- _TASK DETAILS_
For the data below, restate word for word only the lines from the line containing "### Options" through the line containing "###### Auto generated", both ends included.

- _GIVEN RECORDS_
- Opening Delimiter -
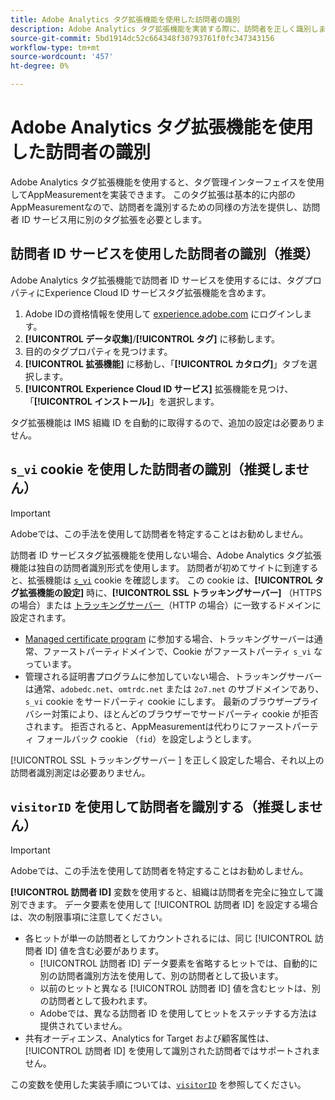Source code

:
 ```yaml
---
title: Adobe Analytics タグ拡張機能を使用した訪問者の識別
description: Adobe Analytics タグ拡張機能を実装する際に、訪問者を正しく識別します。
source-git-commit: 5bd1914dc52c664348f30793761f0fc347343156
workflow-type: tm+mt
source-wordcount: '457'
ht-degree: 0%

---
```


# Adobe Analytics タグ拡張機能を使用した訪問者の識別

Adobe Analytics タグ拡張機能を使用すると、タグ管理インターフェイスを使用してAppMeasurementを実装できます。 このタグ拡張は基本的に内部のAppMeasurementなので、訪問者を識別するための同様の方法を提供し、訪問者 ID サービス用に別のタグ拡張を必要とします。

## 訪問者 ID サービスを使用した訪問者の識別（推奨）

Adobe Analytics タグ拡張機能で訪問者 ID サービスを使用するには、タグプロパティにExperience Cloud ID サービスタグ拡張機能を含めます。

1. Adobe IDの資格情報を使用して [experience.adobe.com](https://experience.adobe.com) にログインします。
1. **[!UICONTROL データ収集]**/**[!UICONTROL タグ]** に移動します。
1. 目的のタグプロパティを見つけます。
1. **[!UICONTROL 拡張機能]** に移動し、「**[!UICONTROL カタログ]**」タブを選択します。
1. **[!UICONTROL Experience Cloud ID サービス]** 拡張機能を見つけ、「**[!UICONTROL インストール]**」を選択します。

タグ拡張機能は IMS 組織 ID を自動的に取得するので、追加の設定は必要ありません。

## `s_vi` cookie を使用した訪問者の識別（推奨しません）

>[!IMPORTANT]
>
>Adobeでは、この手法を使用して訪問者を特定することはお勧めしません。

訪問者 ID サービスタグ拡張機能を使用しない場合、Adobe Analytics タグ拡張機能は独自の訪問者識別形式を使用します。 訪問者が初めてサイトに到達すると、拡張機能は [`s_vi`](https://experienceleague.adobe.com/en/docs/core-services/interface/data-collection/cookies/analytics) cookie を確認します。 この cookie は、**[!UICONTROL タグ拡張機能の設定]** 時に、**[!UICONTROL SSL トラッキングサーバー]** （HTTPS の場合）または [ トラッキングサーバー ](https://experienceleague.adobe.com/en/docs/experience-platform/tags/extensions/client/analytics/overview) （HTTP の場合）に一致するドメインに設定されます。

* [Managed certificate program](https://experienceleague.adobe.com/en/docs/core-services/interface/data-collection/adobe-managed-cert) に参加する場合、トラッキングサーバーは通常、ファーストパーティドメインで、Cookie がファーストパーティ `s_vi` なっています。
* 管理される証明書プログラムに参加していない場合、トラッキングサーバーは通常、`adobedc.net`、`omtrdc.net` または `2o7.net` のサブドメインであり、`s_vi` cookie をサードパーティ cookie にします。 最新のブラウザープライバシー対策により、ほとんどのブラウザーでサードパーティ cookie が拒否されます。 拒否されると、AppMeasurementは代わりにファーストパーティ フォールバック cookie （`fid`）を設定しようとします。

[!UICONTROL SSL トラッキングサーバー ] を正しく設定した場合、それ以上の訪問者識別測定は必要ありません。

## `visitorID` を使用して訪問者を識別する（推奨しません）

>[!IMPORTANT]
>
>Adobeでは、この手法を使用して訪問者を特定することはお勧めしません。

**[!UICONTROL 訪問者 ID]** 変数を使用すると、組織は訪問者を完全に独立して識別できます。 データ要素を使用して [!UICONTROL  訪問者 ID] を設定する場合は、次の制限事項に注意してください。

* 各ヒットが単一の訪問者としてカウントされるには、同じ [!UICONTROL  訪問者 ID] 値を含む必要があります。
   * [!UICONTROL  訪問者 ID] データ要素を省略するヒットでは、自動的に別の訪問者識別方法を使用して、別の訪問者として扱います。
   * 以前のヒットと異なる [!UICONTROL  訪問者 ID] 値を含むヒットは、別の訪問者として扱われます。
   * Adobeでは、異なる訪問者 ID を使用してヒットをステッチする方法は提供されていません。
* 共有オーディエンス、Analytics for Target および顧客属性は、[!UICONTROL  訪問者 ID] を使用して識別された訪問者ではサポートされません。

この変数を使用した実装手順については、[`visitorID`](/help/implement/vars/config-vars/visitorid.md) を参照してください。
- Closing Delimiter -
- Opening Delimiter -
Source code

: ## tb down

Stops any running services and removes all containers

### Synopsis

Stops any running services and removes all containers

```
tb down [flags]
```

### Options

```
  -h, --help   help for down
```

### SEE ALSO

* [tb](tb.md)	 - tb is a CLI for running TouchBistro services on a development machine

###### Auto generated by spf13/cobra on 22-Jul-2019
- Closing Delimiter -
- _OUTPUT FOR THIS EXERCISE_
### Options

```
  -h, --help   help for down
```

### SEE ALSO

* [tb](tb.md)	 - tb is a CLI for running TouchBistro services on a development machine

###### Auto generated by spf13/cobra on 22-Jul-2019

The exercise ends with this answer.